November 25, 2008
It’s hard to pinpoint a beginning to my relationship with the IC. We had been friends for over a decade, close friends since ‘01, and neither was really sure when it was that we started looking at each other differently. When we grapple for a date, we always come up with “that Tuesday before Thanksgiving in 2007.” It took us a little longer than that to make it official. After all, before he was the IC on this site, he was the guy with whom I shared a netflix account or, Netflix Parter (NFP). Still, “that Tuesday before Thanksgiving” became our official starting point. Last Friday I looked up the actual date of that Tuesday and saw that we had missed our anniversary, it had been the day before. How romantic of us, I thought. But since the date never meant anything, we could still celebrate that day, that Tuesday, today. And as IC says, we’re only celebrating this day once. By this time next year, we’ll have a whole new anniversary, the realest kind.
Chuck Klosterman had a quoted-everywhere piece a few years ago, from his book “Love, Sex and Cocoa Puffs”, about fake love. I blogged about it here although I didn’t mention the part that I’m thinking of today. He wrote:
“Within three years of its initial release, classifying any intense friendship as “totally a Harry-Met-Sally situation” had a recognizable meaning to everyone, regardless of whether or not they’d actually seen the movie. And that meaning remains clear and remarkably consistent: It implies that two platonic acquaintances are refusing to admit that they’re deeply in love with each other. When Harry Met Sally cemented the plausibility of that notion, and it gave a lot of desperate people hope. It made it realistic to suspect your best friend may be your soul mate, and it made wanting such a scenario comfortably conventional. The problem is that the Harry-Met-Sally situation is almost always tragically unbalanced. Most of the time, the two involved parties are not really “best friends.” Inevitably, one of the people has been in love with the other from the first day they met, while the other person is either (a) wracked with guilt and pressure, or (b) completely oblivious to the espoused attraction. Every relationship is fundamentally a power struggle, and the individual in power is whoever likes the other person less. But When Harry Met Sally gives the powerless, unrequited lover a reason to live. When this person gets drunk and tells his friends that he’s in love with a woman who only sees him as a buddy, they will say, “You’re wrong. You’re perfect for each other. This is just like When Harry Met Sally! I’m sure she loves you—she just doesn’t realize it yet.” Nora Ephron accidentally ruined a lot of lives.”

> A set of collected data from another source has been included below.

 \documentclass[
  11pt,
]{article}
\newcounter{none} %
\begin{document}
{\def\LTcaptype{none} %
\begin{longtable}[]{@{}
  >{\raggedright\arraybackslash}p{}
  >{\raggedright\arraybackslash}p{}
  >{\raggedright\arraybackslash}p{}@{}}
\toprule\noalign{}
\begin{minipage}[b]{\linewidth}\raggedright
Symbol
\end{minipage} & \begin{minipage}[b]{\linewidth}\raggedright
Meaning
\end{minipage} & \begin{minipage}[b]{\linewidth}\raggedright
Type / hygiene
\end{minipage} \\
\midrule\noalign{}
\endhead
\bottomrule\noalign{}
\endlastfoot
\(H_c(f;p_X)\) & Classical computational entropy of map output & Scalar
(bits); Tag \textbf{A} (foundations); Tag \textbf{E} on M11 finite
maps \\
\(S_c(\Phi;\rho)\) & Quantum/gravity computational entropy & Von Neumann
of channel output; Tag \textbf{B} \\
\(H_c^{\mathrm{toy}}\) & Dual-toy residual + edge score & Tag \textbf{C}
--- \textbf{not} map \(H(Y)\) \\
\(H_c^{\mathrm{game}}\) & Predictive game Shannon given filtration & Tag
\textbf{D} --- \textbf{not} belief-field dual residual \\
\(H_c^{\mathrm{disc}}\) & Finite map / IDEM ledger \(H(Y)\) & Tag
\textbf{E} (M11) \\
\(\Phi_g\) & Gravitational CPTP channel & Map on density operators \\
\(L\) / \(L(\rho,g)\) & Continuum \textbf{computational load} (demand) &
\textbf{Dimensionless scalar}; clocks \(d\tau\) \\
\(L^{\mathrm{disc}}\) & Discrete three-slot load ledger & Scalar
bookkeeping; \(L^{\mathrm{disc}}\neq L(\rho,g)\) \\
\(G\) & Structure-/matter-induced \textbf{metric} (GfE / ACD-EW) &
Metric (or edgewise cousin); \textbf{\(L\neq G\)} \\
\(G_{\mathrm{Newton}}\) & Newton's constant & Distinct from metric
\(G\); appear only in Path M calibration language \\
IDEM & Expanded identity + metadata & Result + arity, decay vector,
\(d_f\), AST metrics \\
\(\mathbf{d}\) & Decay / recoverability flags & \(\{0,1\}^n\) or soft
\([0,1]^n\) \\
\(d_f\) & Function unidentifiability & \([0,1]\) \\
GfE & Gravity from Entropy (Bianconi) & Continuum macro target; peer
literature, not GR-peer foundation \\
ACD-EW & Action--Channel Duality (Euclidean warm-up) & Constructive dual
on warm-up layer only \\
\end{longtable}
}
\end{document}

I actually hate the When Harry Met Sally comparison, only because their “friendship” was a joke compared to ours. They were acquaintances, at best, who happened to be going through difficult life situations at the same time. IC and I were so much realer. We had, at once, a deep, true friendship as well as the funnest interaction imaginable. We’d make each other laugh and make each other think. We’d read the same books. We’d argue about politics (he used to be a liberal but has long since seen the error of his ways). We’d play one-on-one poker and the loser would take the winner to dinner. We’d watch random sports and he’d say “we’re rooting for Carolina” and then we would. And when they’d win he’d buy me the t-shirt. We spoke on the phone or emailed every single day. I set him up with my friends. We were inseparable after 9/11. He was sleeping on my couch when Saddam Hussein was captured. We’d always call dibs on each other to share a room on group trips. I have half a dozen photos of me licking his face through the years. We’d go to the beach all summer and eat seafood afterward, sandy and salty and feeling amazing. He would give me the best advice ever, and be completely honest with the painful truth when he needed to be. We’d argue about Brooklyn v. Queens, and rock music v. hip-hop. The first night we met, he put his arm around me and kept it there. He isn’t the most outgoing person so it was a bit out of character. That memory always amuses me. The friend who introduced us, Frank White (who, awesome sidenote, I also introduced to his fiance, the lovely Yelena who sometimes comments here), was telling us to get together. And ten years later we did!
I encourage you all to run out right now and fall in love with your best friend. There’s really nothing like it. Don’t listen to Klosterman, it’s realistic to suspect your best friend is your soul mate. Mine was, yours might be too. This Thanksgiving, I’m happy we both realized it. Happy anniversary, IC, and many, many more.